[DATA PROVIDED Boundary: Start]

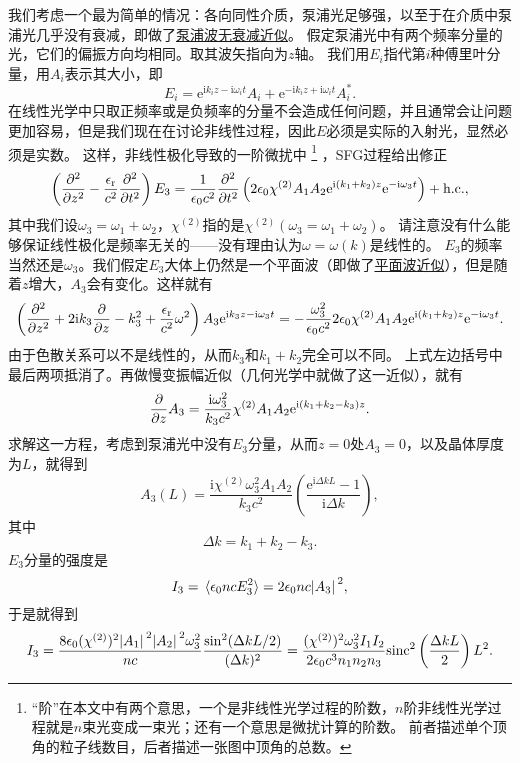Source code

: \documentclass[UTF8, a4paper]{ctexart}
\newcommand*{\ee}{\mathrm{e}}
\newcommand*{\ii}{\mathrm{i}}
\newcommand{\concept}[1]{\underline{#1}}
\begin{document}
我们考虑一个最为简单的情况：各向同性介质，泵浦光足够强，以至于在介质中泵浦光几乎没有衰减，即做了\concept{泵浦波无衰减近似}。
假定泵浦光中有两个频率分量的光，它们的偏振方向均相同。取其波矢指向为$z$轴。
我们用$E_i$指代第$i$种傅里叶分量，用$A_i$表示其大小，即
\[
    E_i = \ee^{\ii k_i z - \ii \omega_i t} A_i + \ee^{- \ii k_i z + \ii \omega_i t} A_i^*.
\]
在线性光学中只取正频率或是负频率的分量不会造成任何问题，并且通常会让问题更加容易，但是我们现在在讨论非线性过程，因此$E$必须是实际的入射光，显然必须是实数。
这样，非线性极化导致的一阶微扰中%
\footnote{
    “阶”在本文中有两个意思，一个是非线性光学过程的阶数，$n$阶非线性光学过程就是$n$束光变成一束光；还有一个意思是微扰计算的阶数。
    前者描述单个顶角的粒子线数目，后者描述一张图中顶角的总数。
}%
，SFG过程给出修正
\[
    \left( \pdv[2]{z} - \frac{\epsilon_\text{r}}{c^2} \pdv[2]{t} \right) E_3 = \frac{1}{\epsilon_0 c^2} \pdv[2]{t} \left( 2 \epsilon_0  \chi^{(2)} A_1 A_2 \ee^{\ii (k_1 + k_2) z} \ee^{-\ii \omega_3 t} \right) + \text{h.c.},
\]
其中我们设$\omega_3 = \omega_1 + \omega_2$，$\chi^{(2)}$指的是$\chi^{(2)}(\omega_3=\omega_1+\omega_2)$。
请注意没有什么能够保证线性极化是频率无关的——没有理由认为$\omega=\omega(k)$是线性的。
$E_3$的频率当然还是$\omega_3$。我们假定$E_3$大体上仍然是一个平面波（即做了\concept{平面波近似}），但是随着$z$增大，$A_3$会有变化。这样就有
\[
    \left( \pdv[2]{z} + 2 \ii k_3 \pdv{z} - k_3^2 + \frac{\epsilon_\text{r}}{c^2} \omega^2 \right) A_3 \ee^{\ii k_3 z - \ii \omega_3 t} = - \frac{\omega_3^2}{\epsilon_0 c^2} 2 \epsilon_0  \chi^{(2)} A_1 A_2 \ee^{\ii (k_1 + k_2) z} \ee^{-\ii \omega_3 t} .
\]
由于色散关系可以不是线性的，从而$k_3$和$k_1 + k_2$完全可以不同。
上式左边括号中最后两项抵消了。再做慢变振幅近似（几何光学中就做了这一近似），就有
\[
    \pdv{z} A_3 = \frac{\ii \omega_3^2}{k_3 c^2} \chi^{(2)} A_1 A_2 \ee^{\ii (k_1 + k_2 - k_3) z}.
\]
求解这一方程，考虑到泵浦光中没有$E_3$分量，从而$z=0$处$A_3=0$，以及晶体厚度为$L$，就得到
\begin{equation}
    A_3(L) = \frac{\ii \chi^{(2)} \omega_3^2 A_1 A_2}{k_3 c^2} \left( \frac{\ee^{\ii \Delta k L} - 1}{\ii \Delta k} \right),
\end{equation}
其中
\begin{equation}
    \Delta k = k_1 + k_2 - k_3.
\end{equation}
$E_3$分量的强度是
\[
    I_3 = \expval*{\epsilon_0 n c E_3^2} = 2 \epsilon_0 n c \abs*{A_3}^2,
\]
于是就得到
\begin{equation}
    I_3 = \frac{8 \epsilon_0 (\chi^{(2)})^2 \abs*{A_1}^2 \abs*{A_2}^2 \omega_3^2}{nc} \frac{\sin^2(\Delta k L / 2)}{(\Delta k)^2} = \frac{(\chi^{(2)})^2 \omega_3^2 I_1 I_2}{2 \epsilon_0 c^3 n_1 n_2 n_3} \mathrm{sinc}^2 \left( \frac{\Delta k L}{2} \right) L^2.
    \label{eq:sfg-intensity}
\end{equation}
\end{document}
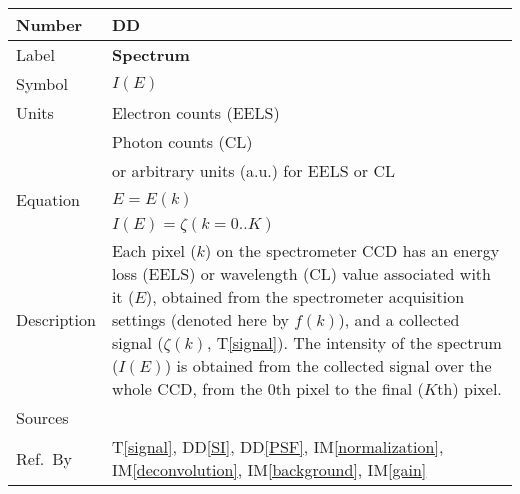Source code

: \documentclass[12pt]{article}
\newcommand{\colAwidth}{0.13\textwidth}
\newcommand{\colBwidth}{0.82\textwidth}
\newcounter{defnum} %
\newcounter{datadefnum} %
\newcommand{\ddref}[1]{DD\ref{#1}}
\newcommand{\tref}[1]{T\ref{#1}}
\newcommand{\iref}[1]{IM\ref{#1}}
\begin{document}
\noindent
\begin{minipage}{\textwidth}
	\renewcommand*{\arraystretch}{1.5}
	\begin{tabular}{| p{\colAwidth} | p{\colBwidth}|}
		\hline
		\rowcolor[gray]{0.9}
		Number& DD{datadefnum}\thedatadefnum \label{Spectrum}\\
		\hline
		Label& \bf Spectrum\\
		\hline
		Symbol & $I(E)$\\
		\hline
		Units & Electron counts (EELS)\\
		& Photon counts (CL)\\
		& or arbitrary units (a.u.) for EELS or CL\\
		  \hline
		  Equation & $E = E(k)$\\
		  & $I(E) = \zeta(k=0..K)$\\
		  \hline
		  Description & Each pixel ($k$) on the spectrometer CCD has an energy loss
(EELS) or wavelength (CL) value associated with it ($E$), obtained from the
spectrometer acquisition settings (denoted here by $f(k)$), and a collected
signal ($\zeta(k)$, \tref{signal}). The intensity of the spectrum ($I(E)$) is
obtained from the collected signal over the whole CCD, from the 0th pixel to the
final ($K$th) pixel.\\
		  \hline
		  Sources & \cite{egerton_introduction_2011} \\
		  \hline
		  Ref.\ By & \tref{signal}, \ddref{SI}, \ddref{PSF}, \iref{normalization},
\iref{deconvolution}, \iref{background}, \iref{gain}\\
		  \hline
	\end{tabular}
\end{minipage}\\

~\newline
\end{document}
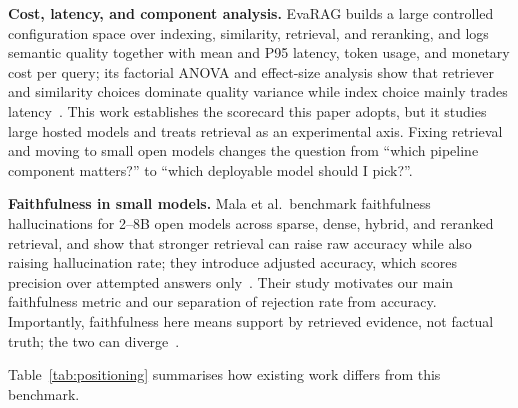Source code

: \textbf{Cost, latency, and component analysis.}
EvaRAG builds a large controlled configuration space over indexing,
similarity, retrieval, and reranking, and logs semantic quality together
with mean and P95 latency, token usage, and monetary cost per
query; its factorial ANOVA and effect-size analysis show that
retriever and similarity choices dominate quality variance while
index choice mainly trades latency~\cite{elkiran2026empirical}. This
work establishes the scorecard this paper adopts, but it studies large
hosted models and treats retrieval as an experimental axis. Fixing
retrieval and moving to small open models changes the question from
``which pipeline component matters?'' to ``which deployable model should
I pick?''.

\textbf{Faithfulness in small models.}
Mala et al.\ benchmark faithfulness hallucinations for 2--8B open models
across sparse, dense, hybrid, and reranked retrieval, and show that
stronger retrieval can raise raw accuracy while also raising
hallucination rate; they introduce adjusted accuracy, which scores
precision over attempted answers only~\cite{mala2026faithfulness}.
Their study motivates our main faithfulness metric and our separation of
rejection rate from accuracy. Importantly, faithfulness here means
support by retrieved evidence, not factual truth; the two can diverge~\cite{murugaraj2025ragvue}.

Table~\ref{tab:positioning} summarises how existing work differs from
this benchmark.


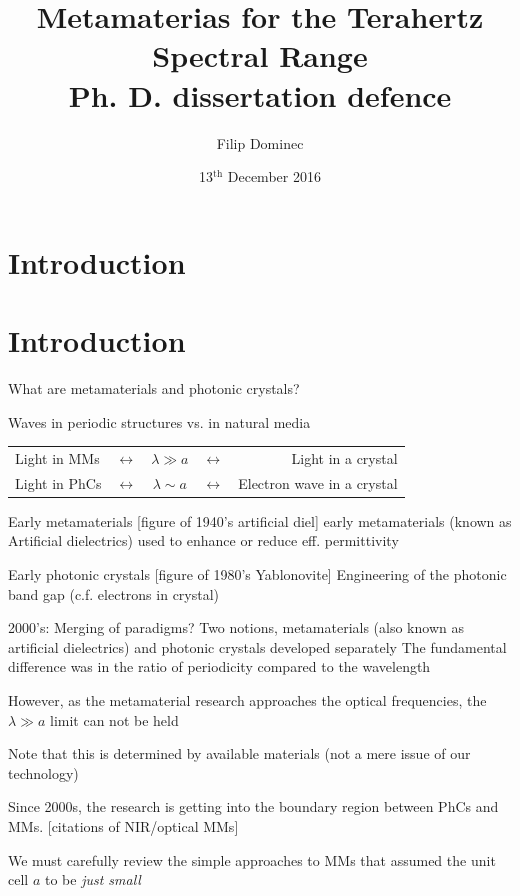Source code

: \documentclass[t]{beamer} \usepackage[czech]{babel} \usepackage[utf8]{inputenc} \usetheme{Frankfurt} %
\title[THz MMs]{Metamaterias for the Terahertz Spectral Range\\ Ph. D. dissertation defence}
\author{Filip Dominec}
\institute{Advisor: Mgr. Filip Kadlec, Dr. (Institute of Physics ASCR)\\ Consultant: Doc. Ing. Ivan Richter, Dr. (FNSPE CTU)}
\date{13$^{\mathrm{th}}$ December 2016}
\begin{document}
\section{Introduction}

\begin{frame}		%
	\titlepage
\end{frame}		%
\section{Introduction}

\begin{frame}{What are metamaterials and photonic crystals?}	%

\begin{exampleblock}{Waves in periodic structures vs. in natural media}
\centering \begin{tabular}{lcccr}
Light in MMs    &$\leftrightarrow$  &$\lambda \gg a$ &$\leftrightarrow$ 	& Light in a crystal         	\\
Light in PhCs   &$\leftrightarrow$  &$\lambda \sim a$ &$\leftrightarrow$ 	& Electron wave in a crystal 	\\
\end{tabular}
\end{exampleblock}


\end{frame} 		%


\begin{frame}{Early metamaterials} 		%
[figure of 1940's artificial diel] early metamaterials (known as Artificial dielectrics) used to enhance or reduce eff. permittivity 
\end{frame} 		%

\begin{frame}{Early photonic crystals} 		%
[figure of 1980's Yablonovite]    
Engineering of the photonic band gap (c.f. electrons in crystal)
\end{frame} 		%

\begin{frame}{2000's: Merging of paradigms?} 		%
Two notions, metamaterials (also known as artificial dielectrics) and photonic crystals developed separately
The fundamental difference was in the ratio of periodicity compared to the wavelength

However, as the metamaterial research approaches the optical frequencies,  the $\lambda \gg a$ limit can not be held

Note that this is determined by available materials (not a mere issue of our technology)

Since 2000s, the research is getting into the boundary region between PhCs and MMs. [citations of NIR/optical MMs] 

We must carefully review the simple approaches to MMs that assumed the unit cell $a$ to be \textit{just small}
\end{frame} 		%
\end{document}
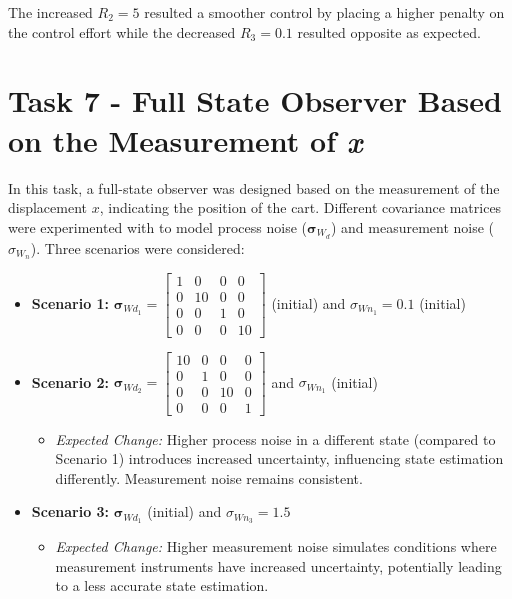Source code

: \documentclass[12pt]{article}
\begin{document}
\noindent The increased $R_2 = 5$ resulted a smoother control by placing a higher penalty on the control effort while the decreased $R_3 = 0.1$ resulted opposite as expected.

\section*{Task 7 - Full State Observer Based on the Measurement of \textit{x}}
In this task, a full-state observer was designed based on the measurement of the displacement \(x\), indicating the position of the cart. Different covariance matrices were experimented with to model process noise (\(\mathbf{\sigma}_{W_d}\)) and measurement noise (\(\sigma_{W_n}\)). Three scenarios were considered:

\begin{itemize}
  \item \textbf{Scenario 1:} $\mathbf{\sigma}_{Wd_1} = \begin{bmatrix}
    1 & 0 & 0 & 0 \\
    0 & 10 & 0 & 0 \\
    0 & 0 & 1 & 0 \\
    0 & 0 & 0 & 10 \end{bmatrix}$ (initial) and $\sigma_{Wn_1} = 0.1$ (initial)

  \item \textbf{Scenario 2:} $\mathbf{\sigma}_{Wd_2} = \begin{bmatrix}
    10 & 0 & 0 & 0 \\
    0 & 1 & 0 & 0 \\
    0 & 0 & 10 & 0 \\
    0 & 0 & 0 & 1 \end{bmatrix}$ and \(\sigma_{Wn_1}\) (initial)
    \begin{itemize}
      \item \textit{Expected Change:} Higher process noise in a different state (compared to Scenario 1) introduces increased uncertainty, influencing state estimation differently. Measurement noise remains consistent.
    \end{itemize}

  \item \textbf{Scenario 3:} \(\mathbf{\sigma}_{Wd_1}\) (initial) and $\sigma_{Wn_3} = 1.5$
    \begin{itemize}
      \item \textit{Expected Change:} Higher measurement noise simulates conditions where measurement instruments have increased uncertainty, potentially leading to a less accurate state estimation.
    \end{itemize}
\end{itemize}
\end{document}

[DATA PROVIDED Boundary: End]

YOUR GOAL:
The answer is the run of lines above from the line containing "deployable model should" through the line containing "support by retrieved", copied exactly and alone.

EXERCISE ANSWER:
``which pipeline component matters?'' to ``which deployable model should
I pick?''.

\textbf{Faithfulness in small models.}
Mala et al.\ benchmark faithfulness hallucinations for 2--8B open models
across sparse, dense, hybrid, and reranked retrieval, and show that
stronger retrieval can raise raw accuracy while also raising
hallucination rate; they introduce adjusted accuracy, which scores
precision over attempted answers only~\cite{mala2026faithfulness}.
Their study motivates our main faithfulness metric and our separation of
rejection rate from accuracy. Importantly, faithfulness here means
support by retrieved evidence, not factual truth; the two can diverge~\cite{murugaraj2025ragvue}.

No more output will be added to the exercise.